Die monatlichen Gebühren für root Server in Österreich richten sich nach der technischen Ausstattung und der zur Verfügung gestellten Hardware. Den größten Einfluss auf den Preis haben dabei in der Regel Speicherplatz, RAM und die Zahl der CPU-Kerne. Die Menge des Traffics spielt in aller Regel keine Rolle. Für einen einfachen Server mit 4 GB DDR3 RAM, 2 x 500 GB HDD, RAID1 und Intel Pentium, 2x3.2 GHz Prozessor werden monatliche Kosten von etwa 35 Euro fällig. Für einen höheren monatlichen Beitrag erhalten Kunden dann einen Server mit deutlich schnellerer CPU oder vergrößertem Arbeitsspeicher. Hier können die Preise bei etwa 100 Euro pro Monat liegen. Einige Hoster bieten auch besonders günstige Schnäppchenserver oder zusätzliche vServer bei der Anmietung eines sehr leistungsstarken root Servers in Österreich an. Hier gilt es, die eigenen Bedürfnisse mit den konkreten Angeboten der Hoster zu vergleichen.

Wer bietet root Server in Österreich an?

Einen root Server in Österreich bietet beispielsweise hosttech.at, eine Firma, die ihre Rechenzentren in Deutschland, Österreich und der Schweiz betreibt.
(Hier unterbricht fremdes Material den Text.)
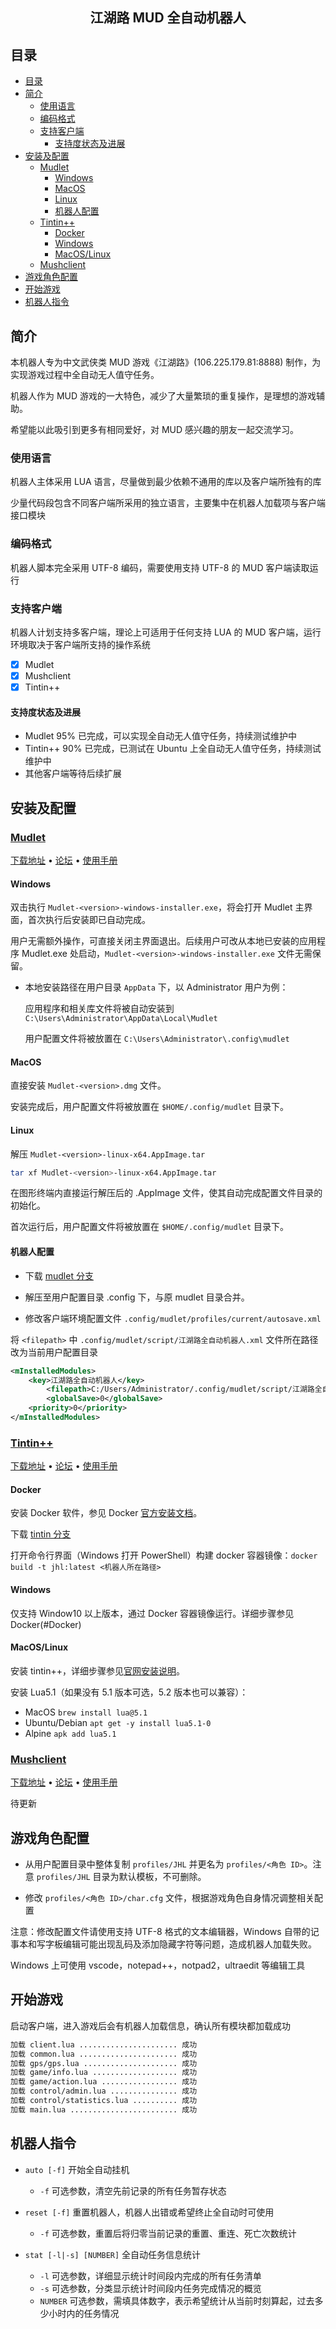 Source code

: <h2 align="center">江湖路 MUD 全自动机器人</h2>

## 目录

- [目录](#目录)
- [简介](#简介)
  - [使用语言](#使用语言)
  - [编码格式](#编码格式)
  - [支持客户端](#支持客户端)
    - [支持度状态及进展](#支持度状态及进展)
- [安装及配置](#安装及配置)
  - [Mudlet](#mudlet)
    - [Windows](#windows)
    - [MacOS](#macos)
    - [Linux](#linux)
    - [机器人配置](#机器人配置)
  - [Tintin++](#tintin)
    - [Docker](#docker)
    - [Windows](#windows-1)
    - [MacOS/Linux](#macoslinux)
  - [Mushclient](#mushclient)
- [游戏角色配置](#游戏角色配置)
- [开始游戏](#开始游戏)
- [机器人指令](#机器人指令)

## 简介

本机器人专为中文武侠类 MUD 游戏《江湖路》(106.225.179.81:8888) 制作，为实现游戏过程中全自动无人值守任务。

机器人作为 MUD 游戏的一大特色，减少了大量繁琐的重复操作，是理想的游戏辅助。

希望能以此吸引到更多有相同爱好，对 MUD 感兴趣的朋友一起交流学习。

### 使用语言

机器人主体采用 LUA 语言，尽量做到最少依赖不通用的库以及客户端所独有的库

少量代码段包含不同客户端所采用的独立语言，主要集中在机器人加载项与客户端接口模块

### 编码格式

机器人脚本完全采用 UTF-8 编码，需要使用支持 UTF-8 的 MUD 客户端读取运行

### 支持客户端

机器人计划支持多客户端，理论上可适用于任何支持 LUA 的 MUD 客户端，运行环境取决于客户端所支持的操作系统

- [X] Mudlet
- [X] Mushclient
- [X] Tintin++

#### 支持度状态及进展

- Mudlet 95% 已完成，可以实现全自动无人值守任务，持续测试维护中
- Tintin++ 90% 已完成，已测试在 Ubuntu 上全自动无人值守任务，持续测试维护中
- 其他客户端等待后续扩展

## 安装及配置

### [Mudlet](https://www.mudlet.org)

<p align="left">
    <a href="https://www.mudlet.org/download/">下载地址</a> •
    <a href="https://forums.mudlet.org/index.php">论坛</a> •
    <a href="https://wiki.mudlet.org/w/Manual:Contents">使用手册</a>
</p>

#### Windows

双击执行 `Mudlet-<version>-windows-installer.exe`，将会打开 Mudlet 主界面，首次执行后安装即已自动完成。

用户无需额外操作，可直接关闭主界面退出。后续用户可改从本地已安装的应用程序 Mudlet.exe 处启动，`Mudlet-<version>-windows-installer.exe` 文件无需保留。

- 本地安装路径在用户目录 `AppData` 下，以 Administrator 用户为例：
  
  应用程序和相关库文件将被自动安装到 `C:\Users\Administrator\AppData\Local\Mudlet`

  用户配置文件将被放置在 `C:\Users\Administrator\.config\mudlet`

#### MacOS

直接安装 `Mudlet-<version>.dmg` 文件。

安装完成后，用户配置文件将被放置在 `$HOME/.config/mudlet` 目录下。

#### Linux

解压 `Mudlet-<version>-linux-x64.AppImage.tar`

```sh
tar xf Mudlet-<version>-linux-x64.AppImage.tar
```

在图形终端内直接运行解压后的 .AppImage 文件，使其自动完成配置文件目录的初始化。

首次运行后，用户配置文件将被放置在 `$HOME/.config/mudlet` 目录下。

#### 机器人配置

- 下载 [mudlet 分支](https://github.com/zhenzh/JHL/archive/mudlet.zip)

- 解压至用户配置目录 .config 下，与原 mudlet 目录合并。

- 修改客户端环境配置文件 `.config/mudlet/profiles/current/autosave.xml`

将 `<filepath>` 中 `.config/mudlet/script/江湖路全自动机器人.xml` 文件所在路径改为当前用户配置目录

```xml
<mInstalledModules>
    <key>江湖路全自动机器人</key>
        <filepath>C:/Users/Administrator/.config/mudlet/script/江湖路全自动机器人.xml</filepath>
        <globalSave>0</globalSave>
    <priority>0</priority>
</mInstalledModules>
```

### [Tintin++](https://tintin.mudhalla.net/)

<p align="left">
    <a href="https://tintin.mudhalla.net/download.php">下载地址</a> •
    <a href="https://github.com/scandum/tintin/discussions">论坛</a> •
    <a href="https://tintin.mudhalla.net/manual/">使用手册</a>
</p>

#### Docker

安装 Docker 软件，参见 Docker [官方安装文档](https://docs.docker.com/engine/install/)。

下载 [tintin 分支](https://github.com/zhenzh/JHL/archive/tintin.zip)

打开命令行界面（Windows 打开 PowerShell）构建 docker 容器镜像：`docker build -t jhl:latest <机器人所在路径>`

#### Windows

仅支持 Window10 以上版本，通过 Docker 容器镜像运行。详细步骤参见 Docker(#Docker)

#### MacOS/Linux

安装 tintin++，详细步骤参见[官网安装说明](https://tintin.mudhalla.net/install.php)。

安装 Lua5.1（如果没有 5.1 版本可选，5.2 版本也可以兼容）：

- MacOS `brew install lua@5.1`
- Ubuntu/Debian `apt get -y install lua5.1-0`
- Alpine `apk add lua5.1`

### [Mushclient](http://www.gammon.com.au/mushclient/mushclient.htm)

<p align="left">
    <a href="http://www.gammon.com.au/downloads/dlmushclient.htm">下载地址</a> •
    <a href="http://www.gammon.com.au/scripts/forum.php?bbsection_id=1">论坛</a> •
    <a href="http://www.gammon.com.au/scripts/doc.php?general=contents">使用手册</a>
</p>

待更新

## 游戏角色配置

- 从用户配置目录中整体复制 `profiles/JHL` 并更名为 `profiles/<角色 ID>`。注意 `profiles/JHL` 目录为默认模板，不可删除。

- 修改 `profiles/<角色 ID>/char.cfg` 文件，根据游戏角色自身情况调整相关配置

注意：修改配置文件请使用支持 UTF-8 格式的文本编辑器，Windows 自带的记事本和写字板编辑可能出现乱码及添加隐藏字符等问题，造成机器人加载失败。

Windows 上可使用 vscode，notepad++，notpad2，ultraedit 等编辑工具

## 开始游戏

启动客户端，进入游戏后会有机器人加载信息，确认所有模块都加载成功

```sh
加载 client.lua ...................... 成功
加载 common.lua ...................... 成功
加载 gps/gps.lua ..................... 成功
加载 game/info.lua ................... 成功
加载 game/action.lua ................. 成功
加载 control/admin.lua ............... 成功
加载 control/statistics.lua .......... 成功
加载 main.lua ........................ 成功
```

## 机器人指令

- `auto [-f]` 开始全自动挂机
  - `-f`        可选参数，清空先前记录的所有任务暂存状态

- `reset [-f]` 重置机器人，机器人出错或希望终止全自动时可使用
  - `-f`        可选参数，重置后将归零当前记录的重置、重连、死亡次数统计

- `stat [-l|-s] [NUMBER]` 全自动任务信息统计
  - `-l`        可选参数，详细显示统计时间段内完成的所有任务清单
  - `-s`        可选参数，分类显示统计时间段内任务完成情况的概览
  - `NUMBER`    可选参数，需填具体数字，表示希望统计从当前时刻算起，过去多少小时内的任务情况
Daneben lohnt auch ein Blick auf kleinere spezialisierte Hoster, wie etwa die in Österreich ansässigen Firmen internex.at oder edis.at.

Welche Vor-und Nachteile hat ein Root Server in Österreich?

Vorteile
  • root Server ermöglichen uneingeschränkten Zugriff
  • Installation beliebiger Betriebssysteme und Programme
  • Österreich verfügt über eine moderne IT-Infrastruktur
Nachteile
  • root Server erhalten keine Sicherheitsupdates durch den Hoster
  • Einrichtungsaufwand höher als bei einem managed Server

Welche Alternativen zu einem Österreichischen Root Server gibt es?

Kunden, die statt des uneingeschränkten root Zugriffs lieber eine stärkere Betreuung durch den Hoster wünschen, sollten zu einem managed Server greifen. Neben Österreich bieten sich innerhalb der Europäischen Union Luxemburg oder die Niederlande als Serverstandorte an, da beide Länder ebenfalls über eine gut ausgebaute Infrastruktur verfügen und sehr sicher sind. Außerhalb der Europäischen Union ist Island ein beliebter Serverstandort.